Collected data entries
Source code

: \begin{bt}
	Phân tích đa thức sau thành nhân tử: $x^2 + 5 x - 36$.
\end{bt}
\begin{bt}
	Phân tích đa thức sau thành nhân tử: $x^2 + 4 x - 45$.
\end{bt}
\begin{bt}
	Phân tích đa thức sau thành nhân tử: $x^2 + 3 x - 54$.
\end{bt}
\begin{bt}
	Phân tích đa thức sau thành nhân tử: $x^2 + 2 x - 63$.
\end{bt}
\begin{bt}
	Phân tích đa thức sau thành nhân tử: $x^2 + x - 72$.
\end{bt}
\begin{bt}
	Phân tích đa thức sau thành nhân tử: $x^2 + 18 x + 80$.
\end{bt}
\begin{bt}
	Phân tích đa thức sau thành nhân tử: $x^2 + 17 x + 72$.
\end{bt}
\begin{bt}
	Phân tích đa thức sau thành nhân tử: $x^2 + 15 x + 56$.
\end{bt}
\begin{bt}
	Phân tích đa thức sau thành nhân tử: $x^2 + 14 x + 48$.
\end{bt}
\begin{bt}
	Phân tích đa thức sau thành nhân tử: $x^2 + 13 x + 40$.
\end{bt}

_Task goal_
Your reply should be an exact copy of every line from the line with "Phân tích đa thức sau thành nhân tử: $x^2 + 14" through the final line of the data, and nothing more.

_Final answer_
	Phân tích đa thức sau thành nhân tử: $x^2 + 14 x + 48$.
\end{bt}
\begin{bt}
	Phân tích đa thức sau thành nhân tử: $x^2 + 13 x + 40$.
\end{bt}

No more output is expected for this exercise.